Within the listing that follows, state how many lines include the word "SmartContract"; write only that number.

◆ EXERCISE INPUTS:
----------------

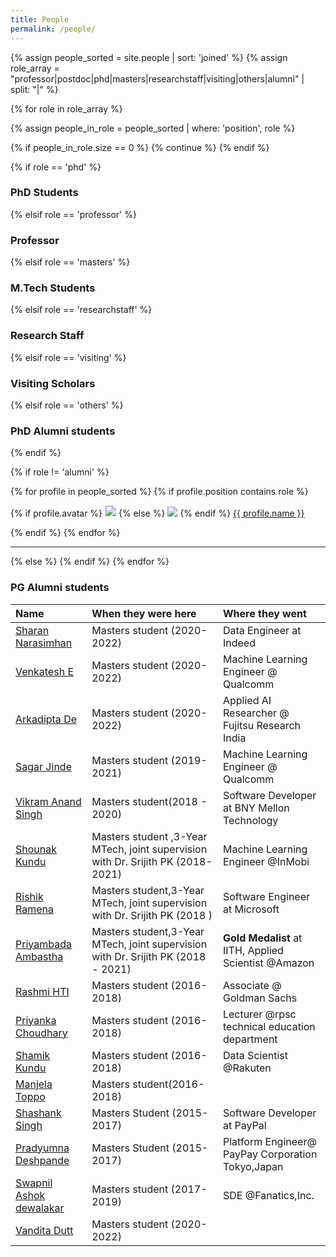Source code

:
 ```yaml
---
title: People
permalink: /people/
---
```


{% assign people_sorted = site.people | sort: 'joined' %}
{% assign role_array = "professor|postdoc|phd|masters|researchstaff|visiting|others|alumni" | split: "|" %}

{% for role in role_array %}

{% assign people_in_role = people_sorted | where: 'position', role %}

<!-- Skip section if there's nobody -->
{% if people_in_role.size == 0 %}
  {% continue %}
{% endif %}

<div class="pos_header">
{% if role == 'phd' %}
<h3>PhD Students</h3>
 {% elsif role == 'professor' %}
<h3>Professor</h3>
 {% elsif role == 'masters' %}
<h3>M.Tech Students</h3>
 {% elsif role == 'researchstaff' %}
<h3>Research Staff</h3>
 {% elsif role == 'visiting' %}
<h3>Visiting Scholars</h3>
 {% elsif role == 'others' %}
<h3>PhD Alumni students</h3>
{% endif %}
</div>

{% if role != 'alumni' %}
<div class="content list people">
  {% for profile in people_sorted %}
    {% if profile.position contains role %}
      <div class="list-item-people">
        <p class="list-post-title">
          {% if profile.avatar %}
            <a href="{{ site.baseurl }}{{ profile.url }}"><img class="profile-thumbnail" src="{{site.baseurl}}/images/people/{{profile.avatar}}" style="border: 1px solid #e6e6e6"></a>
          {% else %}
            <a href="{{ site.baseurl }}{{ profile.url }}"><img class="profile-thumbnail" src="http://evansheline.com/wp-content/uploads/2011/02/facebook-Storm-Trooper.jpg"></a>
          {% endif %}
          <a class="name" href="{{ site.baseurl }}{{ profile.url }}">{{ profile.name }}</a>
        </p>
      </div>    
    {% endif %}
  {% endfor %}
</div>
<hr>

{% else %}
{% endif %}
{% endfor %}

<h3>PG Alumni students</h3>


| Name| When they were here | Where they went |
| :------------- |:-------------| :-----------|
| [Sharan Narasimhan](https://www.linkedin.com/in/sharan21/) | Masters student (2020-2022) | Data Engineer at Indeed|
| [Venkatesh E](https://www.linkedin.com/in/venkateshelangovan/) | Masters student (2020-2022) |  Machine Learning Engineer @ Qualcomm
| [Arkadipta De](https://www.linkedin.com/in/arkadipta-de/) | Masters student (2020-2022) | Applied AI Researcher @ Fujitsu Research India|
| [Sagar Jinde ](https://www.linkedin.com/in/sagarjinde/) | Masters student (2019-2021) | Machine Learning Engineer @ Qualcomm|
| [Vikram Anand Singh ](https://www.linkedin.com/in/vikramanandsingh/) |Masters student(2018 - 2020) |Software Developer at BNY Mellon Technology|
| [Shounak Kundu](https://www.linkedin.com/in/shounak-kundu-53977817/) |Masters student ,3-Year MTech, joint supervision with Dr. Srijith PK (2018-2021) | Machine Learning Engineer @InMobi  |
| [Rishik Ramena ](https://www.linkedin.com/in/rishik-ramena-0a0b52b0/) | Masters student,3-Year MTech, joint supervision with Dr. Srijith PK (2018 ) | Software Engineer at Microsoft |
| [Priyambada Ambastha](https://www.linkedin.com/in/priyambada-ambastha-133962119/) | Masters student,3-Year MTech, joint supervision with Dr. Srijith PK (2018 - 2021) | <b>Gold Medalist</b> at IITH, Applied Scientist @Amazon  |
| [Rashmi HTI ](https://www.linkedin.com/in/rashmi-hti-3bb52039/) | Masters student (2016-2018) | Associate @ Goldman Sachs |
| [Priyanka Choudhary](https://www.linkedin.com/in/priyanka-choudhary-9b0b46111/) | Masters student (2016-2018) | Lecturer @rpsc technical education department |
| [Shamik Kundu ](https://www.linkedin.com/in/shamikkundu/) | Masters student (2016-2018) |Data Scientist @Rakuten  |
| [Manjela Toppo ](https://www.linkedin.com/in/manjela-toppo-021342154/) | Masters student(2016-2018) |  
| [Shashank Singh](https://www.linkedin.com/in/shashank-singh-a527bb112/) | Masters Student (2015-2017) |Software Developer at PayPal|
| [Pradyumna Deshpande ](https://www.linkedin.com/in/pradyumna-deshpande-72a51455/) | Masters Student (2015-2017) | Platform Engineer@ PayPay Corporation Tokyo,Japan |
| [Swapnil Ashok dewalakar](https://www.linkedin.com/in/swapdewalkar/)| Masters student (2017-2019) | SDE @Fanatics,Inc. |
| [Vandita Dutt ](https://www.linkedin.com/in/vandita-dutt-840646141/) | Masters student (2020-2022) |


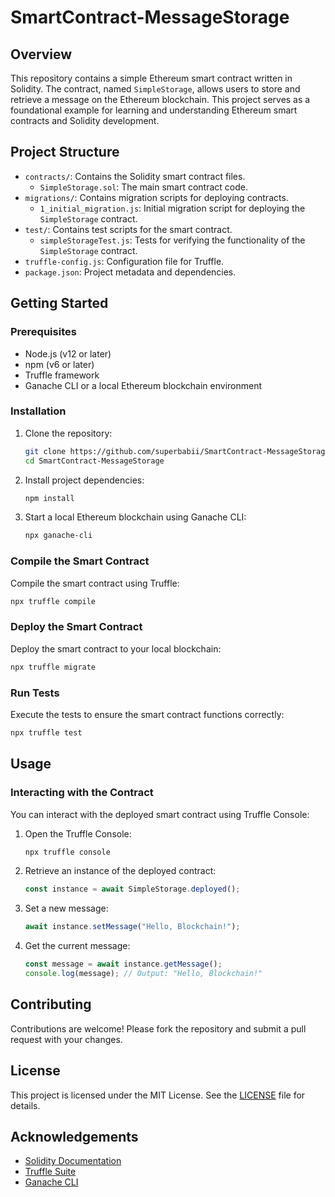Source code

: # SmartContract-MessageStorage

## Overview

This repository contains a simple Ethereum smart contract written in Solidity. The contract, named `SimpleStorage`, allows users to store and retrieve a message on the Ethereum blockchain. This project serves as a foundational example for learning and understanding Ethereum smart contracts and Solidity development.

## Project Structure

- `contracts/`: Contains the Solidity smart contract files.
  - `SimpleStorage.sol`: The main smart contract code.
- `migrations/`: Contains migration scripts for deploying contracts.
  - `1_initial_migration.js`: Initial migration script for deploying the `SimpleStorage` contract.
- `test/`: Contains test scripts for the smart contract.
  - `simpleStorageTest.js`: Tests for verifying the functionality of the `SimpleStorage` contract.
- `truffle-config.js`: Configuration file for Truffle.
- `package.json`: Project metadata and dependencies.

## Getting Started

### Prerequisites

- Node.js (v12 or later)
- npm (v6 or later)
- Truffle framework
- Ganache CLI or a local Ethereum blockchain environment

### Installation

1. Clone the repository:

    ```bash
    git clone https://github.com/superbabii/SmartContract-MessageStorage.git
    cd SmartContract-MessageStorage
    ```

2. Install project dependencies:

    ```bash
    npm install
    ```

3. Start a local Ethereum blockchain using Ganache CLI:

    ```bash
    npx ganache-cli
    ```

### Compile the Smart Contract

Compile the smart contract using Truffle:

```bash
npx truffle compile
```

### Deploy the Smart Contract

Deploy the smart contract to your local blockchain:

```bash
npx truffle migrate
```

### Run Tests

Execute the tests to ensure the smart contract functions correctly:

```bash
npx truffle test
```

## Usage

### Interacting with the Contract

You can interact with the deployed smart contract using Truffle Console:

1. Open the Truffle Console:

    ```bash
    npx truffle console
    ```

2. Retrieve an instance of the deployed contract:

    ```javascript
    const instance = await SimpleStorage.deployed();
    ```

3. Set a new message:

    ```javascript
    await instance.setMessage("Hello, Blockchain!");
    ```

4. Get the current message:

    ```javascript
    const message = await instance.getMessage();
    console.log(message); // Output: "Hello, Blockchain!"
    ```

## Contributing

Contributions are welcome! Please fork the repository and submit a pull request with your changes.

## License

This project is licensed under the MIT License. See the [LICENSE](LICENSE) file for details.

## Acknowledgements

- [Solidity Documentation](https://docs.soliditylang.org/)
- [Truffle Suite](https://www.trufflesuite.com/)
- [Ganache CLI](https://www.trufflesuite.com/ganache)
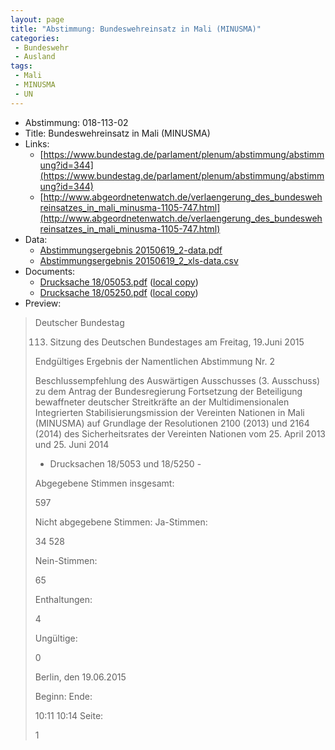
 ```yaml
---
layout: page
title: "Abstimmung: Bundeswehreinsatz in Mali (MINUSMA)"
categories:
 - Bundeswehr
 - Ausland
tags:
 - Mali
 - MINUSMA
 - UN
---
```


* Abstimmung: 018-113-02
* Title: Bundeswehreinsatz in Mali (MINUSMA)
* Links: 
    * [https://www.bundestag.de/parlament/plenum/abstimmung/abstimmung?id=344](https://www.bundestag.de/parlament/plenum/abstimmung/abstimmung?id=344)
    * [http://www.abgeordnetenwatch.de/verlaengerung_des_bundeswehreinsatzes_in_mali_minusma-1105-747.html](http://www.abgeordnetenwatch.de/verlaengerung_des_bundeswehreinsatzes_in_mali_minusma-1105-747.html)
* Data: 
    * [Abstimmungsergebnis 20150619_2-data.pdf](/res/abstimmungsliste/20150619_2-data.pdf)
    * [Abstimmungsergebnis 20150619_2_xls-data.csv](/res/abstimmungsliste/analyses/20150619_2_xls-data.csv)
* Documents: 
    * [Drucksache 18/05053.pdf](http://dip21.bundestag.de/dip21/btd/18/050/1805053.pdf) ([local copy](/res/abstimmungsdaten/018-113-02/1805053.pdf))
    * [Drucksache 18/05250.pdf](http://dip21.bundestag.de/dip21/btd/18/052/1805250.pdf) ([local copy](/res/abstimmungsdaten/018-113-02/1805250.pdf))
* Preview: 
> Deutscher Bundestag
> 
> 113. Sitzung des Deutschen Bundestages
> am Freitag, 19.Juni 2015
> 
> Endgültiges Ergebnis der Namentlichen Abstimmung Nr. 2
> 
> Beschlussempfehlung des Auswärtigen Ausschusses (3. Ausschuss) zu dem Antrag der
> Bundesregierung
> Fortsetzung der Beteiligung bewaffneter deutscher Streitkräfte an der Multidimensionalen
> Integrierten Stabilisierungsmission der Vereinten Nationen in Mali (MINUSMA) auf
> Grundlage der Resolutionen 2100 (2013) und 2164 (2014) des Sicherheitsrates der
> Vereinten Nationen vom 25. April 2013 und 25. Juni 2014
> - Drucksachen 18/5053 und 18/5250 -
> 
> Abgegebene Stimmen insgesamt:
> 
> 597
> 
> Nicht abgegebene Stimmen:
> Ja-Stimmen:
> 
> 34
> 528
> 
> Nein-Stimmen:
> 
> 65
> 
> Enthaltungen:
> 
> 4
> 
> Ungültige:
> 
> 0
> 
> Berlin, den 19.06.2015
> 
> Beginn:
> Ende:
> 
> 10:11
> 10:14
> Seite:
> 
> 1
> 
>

----------------

◆ EXPECTED ANSWER: 3